Modlitwa Abrahama - ojca wszystkich wierzących.
Analizując cały dialog Abrahama z Bogiem, można zauważyć, że został tak poprowadzony, że na plan pierwszy została wyeksponowane nie tyle sprawiedliwość Boża, co przede wszystkim Boże miłosierdzie. Bóg bowiem zawsze jest gotowy do okazania miłosierdzia[24]; szuka niejako każdej okazji, aby to miłosierdzie okazać, gdyż – jak pouczał Psalmista Pański – „miłosierny jest Pan i łaskawy, nieskory do gniewu i bardzo łagodny. Nie wiedzie sporu do końca i nie płonie gniewem na wieki. Nie postępuje z nami według naszych grzechów ani według win naszych nam nie odpłaca” (Ps 103,8-10). Tą okazją do okazana miłosierdzia Sodomie (czy też Gomorze) miała być choćby niewielka liczba sprawiedliwych. Benedykt XVI komutując tę kwestię, stwierdza: „[...] pragnie Pan ustrzec człowieka od grzechu. Potrzebna jest więc wewnętrzna przemiana, jakiś zalążek dobra, początek, który pozwoli zło przekształcić w dobro, nienawiść w miłość, zemstę w przebaczenie. Dlatego w mieście muszą być sprawiedliwi, a Abraham stale powtarza: «gdyby znalazło się tam...». «Tam»: wewnątrz chorej rzeczywistości powinien znajdować się zalążek dobra, który może uzdrowić i przywrócić życie”[25].

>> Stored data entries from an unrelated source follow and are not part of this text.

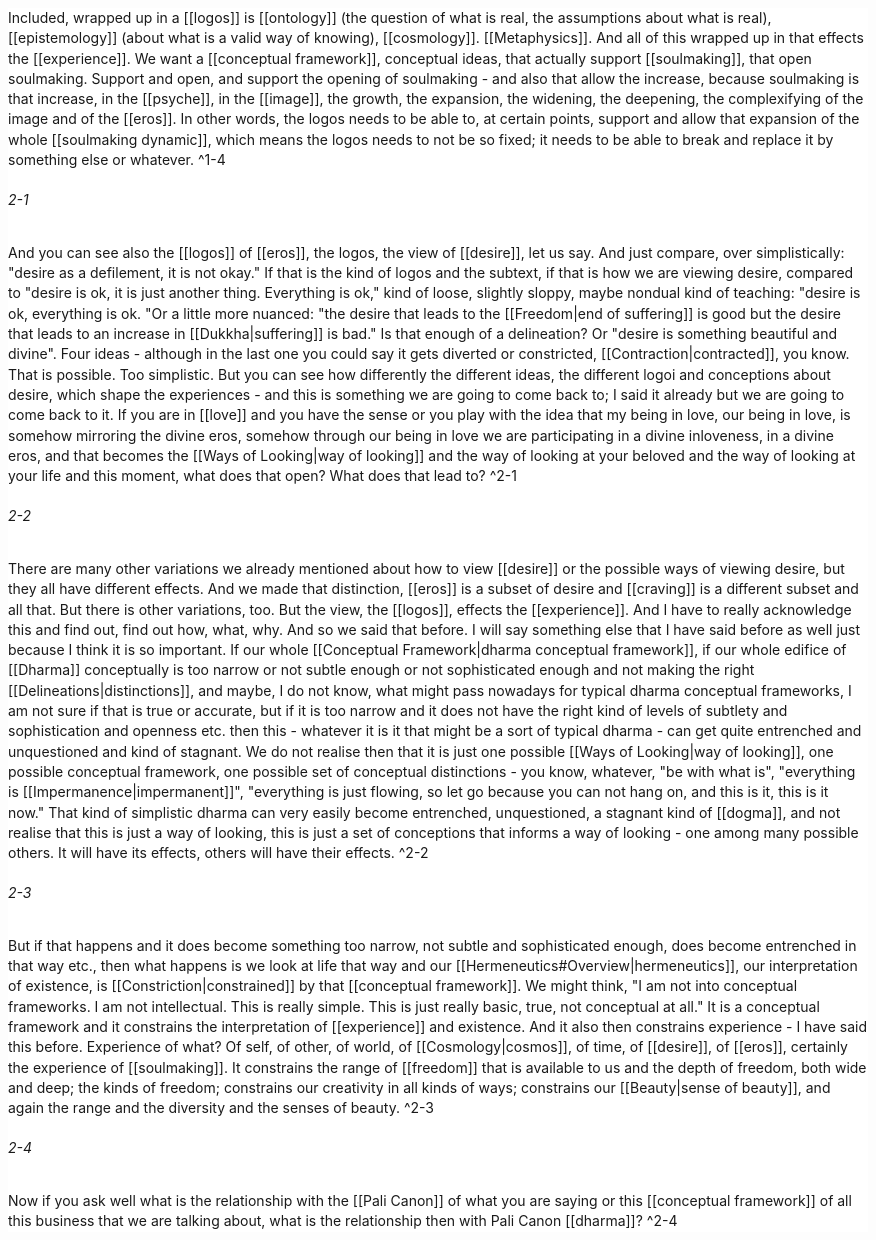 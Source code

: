 Included, wrapped up in a [[logos]] is [[ontology]] (the question of what is real, the assumptions about what is real), [[epistemology]] (about what is a valid way of knowing), [[cosmology]]. [[Metaphysics]]. And all of this wrapped up in that effects the [[experience]]. We want a [[conceptual framework]], conceptual ideas, that actually support [[soulmaking]], that open soulmaking. Support and open, and support the opening of soulmaking - and also that allow the increase, because soulmaking is that increase, in the [[psyche]], in the [[image]], the growth, the expansion, the widening, the deepening, the complexifying of the image and of the [[eros]]. In other words, the logos needs to be able to, at certain points, support and allow that expansion of the whole [[soulmaking dynamic]], which means the logos needs to not be so fixed; it needs to be able to break and replace it by something else or whatever. ^1-4
###### 2-1
And you can see also the [[logos]] of [[eros]], the logos, the view of [[desire]], let us say. And just compare, over simplistically: "desire as a defilement, it is not okay." If that is the kind of logos and the subtext, if that is how we are viewing desire, compared to "desire is ok, it is just another thing. Everything is ok," kind of loose, slightly sloppy, maybe nondual kind of teaching: "desire is ok, everything is ok. "Or a little more nuanced: "the desire that leads to the [[Freedom|end of suffering]] is good but the desire that leads to an increase in [[Dukkha|suffering]] is bad." Is that enough of a delineation? Or "desire is something beautiful and divine". Four ideas - although in the last one you could say it gets diverted or constricted, [[Contraction|contracted]], you know. That is possible. Too simplistic. But you can see how differently the different ideas, the different logoi and conceptions about desire, which shape the experiences - and this is something we are going to come back to; I said it already but we are going to come back to it. If you are in [[love]] and you have the sense or you play with the idea that my being in love, our being in love, is somehow mirroring the divine eros, somehow through our being in love we are participating in a divine inloveness, in a divine eros, and that becomes the [[Ways of Looking|way of looking]] and the way of looking at your beloved and the way of looking at your life and this moment, what does that open? What does that lead to? ^2-1
###### 2-2
There are many other variations we already mentioned about how to view [[desire]] or the possible ways of viewing desire, but they all have different effects. And we made that distinction, [[eros]] is a subset of desire and [[craving]] is a different subset and all that. But there is other variations, too. But the view, the [[logos]], effects the [[experience]]. And I have to really acknowledge this and find out, find out how, what, why. And so we said that before. I will say something else that I have said before as well just because I think it is so important. If our whole [[Conceptual Framework|dharma conceptual framework]], if our whole edifice of [[Dharma]] conceptually is too narrow or not subtle enough or not sophisticated enough and not making the right [[Delineations|distinctions]], and maybe, I do not know, what might pass nowadays for typical dharma conceptual frameworks, I am not sure if that is true or accurate, but if it is too narrow and it does not have the right kind of levels of subtlety and sophistication and openness etc. then this - whatever it is it that might be a sort of typical dharma - can get quite entrenched and unquestioned and kind of stagnant. We do not realise then that it is just one possible [[Ways of Looking|way of looking]], one possible conceptual framework, one possible set of conceptual distinctions - you know, whatever, "be with what is", "everything is [[Impermanence|impermanent]]", "everything is just flowing, so let go because you can not hang on, and this is it, this is it now." That kind of simplistic dharma can very easily become entrenched, unquestioned, a stagnant kind of [[dogma]], and not realise that this is just a way of looking, this is just a set of conceptions that informs a way of looking - one among many possible others. It will have its effects, others will have their effects. ^2-2
###### 2-3
But if that happens and it does become something too narrow, not subtle and sophisticated enough, does become entrenched in that way etc., then what happens is we look at life that way and our [[Hermeneutics#Overview|hermeneutics]], our interpretation of existence, is [[Constriction|constrained]] by that [[conceptual framework]]. We might think, "I am not into conceptual frameworks. I am not intellectual. This is really simple. This is just really basic, true, not conceptual at all." It is a conceptual framework and it constrains the interpretation of [[experience]] and existence. And it also then constrains experience - I have said this before. Experience of what? Of self, of other, of world, of [[Cosmology|cosmos]], of time, of [[desire]], of [[eros]], certainly the experience of [[soulmaking]]. It constrains the range of [[freedom]] that is available to us and the depth of freedom, both wide and deep; the kinds of freedom; constrains our creativity in all kinds of ways; constrains our [[Beauty|sense of beauty]], and again the range and the diversity and the senses of beauty. ^2-3
###### 2-4
Now if you ask well what is the relationship with the [[Pali Canon]] of what you are saying or this [[conceptual framework]] of all this business that we are talking about, what is the relationship then with Pali Canon [[dharma]]? ^2-4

Dialog Abrahama z Bogiem to przepiękny przykład modlitwy wstawienniczej. W tradycji Starego Testamentu często ona występuje: zasadniczo jest to modlitwa wstawiennicza za Izraelem. W przypadku modlitwy Abrahama jest to modlitwa ogarniająca pogan. Wymowny, nieco poetycko-duchowy, komentarz do tego wydarzenia podaje S. Łach: „Na wzgórzu położonym na wschód od Hebronu, skąd rozciągał się widok na grzeszną Sodomę, wstawił się Abraham za grzesznym miastem do sprawiedliwego Jahwe. Nie przeczuwało to miasto, że tu, na tym wzgórzu rozegrał się najpiękniejszy dramat historii ST: walka modlitwy świętego orędownika ze sprawiedliwością Bożą, mającą ukarać miasto. Nie chodziło bowiem Abrahamowi jedynie o wyratowanie Lota, mieszkającego w Sodomie, ale o wszystkich jej mieszkańców i całą grzeszną ludzkość”[26].